**About this task:**
Only the line containing "current player has" and the lines after it, through the end of the entries, should be output exactly.

*** Opening of Available data ***

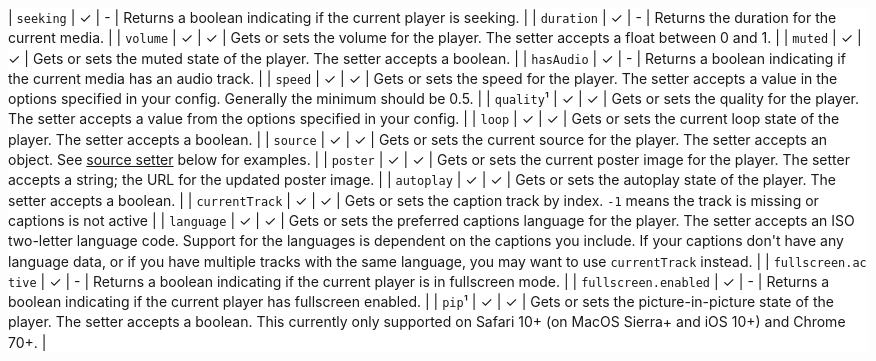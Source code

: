 | `seeking`            | ✓      | -      | Returns a boolean indicating if the current player is seeking.                                                                                                                                                                                                                                                                         |
| `duration`           | ✓      | -      | Returns the duration for the current media.                                                                                                                                                                                                                                                                                            |
| `volume`             | ✓      | ✓      | Gets or sets the volume for the player. The setter accepts a float between 0 and 1.                                                                                                                                                                                                                                                    |
| `muted`              | ✓      | ✓      | Gets or sets the muted state of the player. The setter accepts a boolean.                                                                                                                                                                                                                                                              |
| `hasAudio`           | ✓      | -      | Returns a boolean indicating if the current media has an audio track.                                                                                                                                                                                                                                                                  |
| `speed`              | ✓      | ✓      | Gets or sets the speed for the player. The setter accepts a value in the options specified in your config. Generally the minimum should be 0.5.                                                                                                                                                                                        |
| `quality`&sup1;      | ✓      | ✓      | Gets or sets the quality for the player. The setter accepts a value from the options specified in your config.                                                                                                                                                                                                                         |
| `loop`               | ✓      | ✓      | Gets or sets the current loop state of the player. The setter accepts a boolean.                                                                                                                                                                                                                                                       |
| `source`             | ✓      | ✓      | Gets or sets the current source for the player. The setter accepts an object. See [source setter](#the-source-setter) below for examples.                                                                                                                                                                                              |
| `poster`             | ✓      | ✓      | Gets or sets the current poster image for the player. The setter accepts a string; the URL for the updated poster image.                                                                                                                                                                                                               |
| `autoplay`           | ✓      | ✓      | Gets or sets the autoplay state of the player. The setter accepts a boolean.                                                                                                                                                                                                                                                           |
| `currentTrack`       | ✓      | ✓      | Gets or sets the caption track by index. `-1` means the track is missing or captions is not active                                                                                                                                                                                                                                     |
| `language`           | ✓      | ✓      | Gets or sets the preferred captions language for the player. The setter accepts an ISO two-letter language code. Support for the languages is dependent on the captions you include. If your captions don't have any language data, or if you have multiple tracks with the same language, you may want to use `currentTrack` instead. |
| `fullscreen.active`  | ✓      | -      | Returns a boolean indicating if the current player is in fullscreen mode.                                                                                                                                                                                                                                                              |
| `fullscreen.enabled` | ✓      | -      | Returns a boolean indicating if the current player has fullscreen enabled.                                                                                                                                                                                                                                                             |
| `pip`&sup1;          | ✓      | ✓      | Gets or sets the picture-in-picture state of the player. The setter accepts a boolean. This currently only supported on Safari 10+ (on MacOS Sierra+ and iOS 10+) and Chrome 70+.                                                                                                                                                      |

*** Close of Available data ***

**Solved problem:**
| `fullscreen.enabled` | ✓      | -      | Returns a boolean indicating if the current player has fullscreen enabled.                                                                                                                                                                                                                                                             |
| `pip`&sup1;          | ✓      | ✓      | Gets or sets the picture-in-picture state of the player. The setter accepts a boolean. This currently only supported on Safari 10+ (on MacOS Sierra+ and iOS 10+) and Chrome 70+.                                                                                                                                                      |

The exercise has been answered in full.